Another key marker and mediator of septic conditions is TNF-α [61]. The data about the influence of AhR on the regulation of TNF-α is quite controversial because the activation of AhR led to contrary effects in different models. Lecureur et al. reported on inducing effects of BaP in non-activated human macrophages [62], whereas in activated BMDCs, the secretion of TNF-α was impaired by different AhR ligands [43,63]. Moreover, we could show a decreased TNF-α secretion in response to S.E. antigen under BaP exposure of differentiated BMDMs [50]. However, when bone-marrow-derived myeloid precursor cells were differentiated to mature macrophages in the presence of BaP, TNF-α secretion is increased upon stimulation [51]. The present study revealed BaP-dependent suppressing effects on TNF-α expression, but in total, the results were not consistent. Particularly, the finding that lower TNF-α production in peritoneal inflammatory cells from S.E.-infected wild-type mice was AhR-dependent, due to higher TNF-α amounts in AhR-deficient mice, but independent on BaP exposure appears very interesting. It could be speculated that bacterial products from the salmonellae might suppress TNF-α production AhR-dependently via a newly-discovered mechanism. Very recently, Rosser et al. reported on AhR activation by microbiota-derived metabolites in regulatory B cells resulting in IL-10 production [64]. Hence, this mechanism of action has to be considered in our model and should be investigated in future studies.

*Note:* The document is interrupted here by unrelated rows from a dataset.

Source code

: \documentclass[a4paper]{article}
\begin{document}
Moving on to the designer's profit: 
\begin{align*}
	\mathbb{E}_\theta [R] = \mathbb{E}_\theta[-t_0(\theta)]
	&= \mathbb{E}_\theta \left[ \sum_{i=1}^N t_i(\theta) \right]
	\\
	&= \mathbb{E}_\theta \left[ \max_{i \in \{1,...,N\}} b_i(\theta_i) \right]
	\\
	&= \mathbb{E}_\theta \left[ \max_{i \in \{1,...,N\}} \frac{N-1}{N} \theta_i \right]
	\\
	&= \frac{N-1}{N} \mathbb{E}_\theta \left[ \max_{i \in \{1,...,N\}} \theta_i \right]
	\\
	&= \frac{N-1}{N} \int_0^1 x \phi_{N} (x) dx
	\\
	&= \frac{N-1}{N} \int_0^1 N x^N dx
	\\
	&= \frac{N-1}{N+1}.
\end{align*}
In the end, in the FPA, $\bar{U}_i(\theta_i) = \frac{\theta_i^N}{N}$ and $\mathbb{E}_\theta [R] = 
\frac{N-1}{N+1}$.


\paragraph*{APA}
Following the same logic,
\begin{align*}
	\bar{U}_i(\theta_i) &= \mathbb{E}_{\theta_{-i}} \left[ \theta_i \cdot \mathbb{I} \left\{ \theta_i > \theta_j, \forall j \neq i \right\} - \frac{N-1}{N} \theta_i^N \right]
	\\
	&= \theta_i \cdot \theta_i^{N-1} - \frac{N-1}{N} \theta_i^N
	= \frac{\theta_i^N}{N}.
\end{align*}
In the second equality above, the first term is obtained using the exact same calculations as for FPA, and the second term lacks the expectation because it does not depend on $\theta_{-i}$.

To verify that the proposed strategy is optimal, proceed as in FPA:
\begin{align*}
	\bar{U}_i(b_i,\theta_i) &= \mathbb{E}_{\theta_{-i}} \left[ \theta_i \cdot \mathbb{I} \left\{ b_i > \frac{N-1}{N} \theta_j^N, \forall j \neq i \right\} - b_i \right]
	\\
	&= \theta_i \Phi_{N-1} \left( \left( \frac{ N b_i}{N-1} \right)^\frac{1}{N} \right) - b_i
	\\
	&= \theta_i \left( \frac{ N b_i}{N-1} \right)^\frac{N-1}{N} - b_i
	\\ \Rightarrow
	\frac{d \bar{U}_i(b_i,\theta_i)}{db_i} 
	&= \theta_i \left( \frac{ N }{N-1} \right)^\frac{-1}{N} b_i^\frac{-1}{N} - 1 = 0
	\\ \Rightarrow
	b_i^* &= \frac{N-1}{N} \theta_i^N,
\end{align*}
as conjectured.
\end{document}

To assess the impact of BaP on the humoral immune response, S.E.-specific IgG1 and IgG2c antibodies were analyzed. These Ig isotypes have been chosen to demonstrate the importance of IL-4 or IFN-γ, respectively. Although it has been reported in the literature that higher BaP doses may cause reduced antibody responses in vivo and in vitro [35,65], the production of S.E.-specific IgG1 and IgG2c antibodies were not impaired in our model, probably due to relatively low BaP doses (i.e., 20 ng/kg and 2 µg/kg). In contrast, the serum titers of both isotypes were equivalent or even higher than in vehicle controls and persisted up to day 90 p.i. An effective humoral immune response to S.E. was shown to be crucial for the eradication of salmonellae in this infection model [29]. Hence, the elevated IgG1 and IgG2c titers at day 90 p.i. are contradictory to the extracellular persistence of S.E. Extracellularly, salmonellae are highly sensitive to complement-mediated killing initiated by antibodies [34,38]. In this view, the finding of extracellular persistence of S.E.in BaP-exposed mice might indicate a deficient antibody-mediated complement-dependent killing. This assumption should be elucidated in follow-up studies.

5. Conclusions

In summary, the results of this study show that AhR activation through BaP exerts a significant impact on the course and outcome of septic peritonitis, and thus, highlight the key role of this receptor in immune cells. AhR activation is essential for the adjustment of the fragile balance between inflammatory and anti-inflammatory mechanisms that are triggered by the local or systemic cytokine milieu during the immune response. In the case of infections, AhR activation appears to be a double-edged sword. On the one hand, activation of the AhR by xenobiotic, nutritional, microbial or endogenous AhR ligands may attenuate or limit inflammatory responses and, thus, may prevent a septic course. On the other hand, this seems to hamper the eradication of the invaded pathogens, which, in turn, may promote the development of chronic infection and, as a consequence of that, chronic inflammatory diseases [19,58,66,67].

Overall, the data complete our knowledge on the complex area of AhR activation and the associated anti-inflammatory effects. This might be another milestone for the long way of developing AhR-directed therapeutic approaches for acute (e.g., SIRS/Sepsis) or chronic inflammatory diseases (e.g., chronic inflammatory bowel disease, rheumatoid arthritis, or allergies).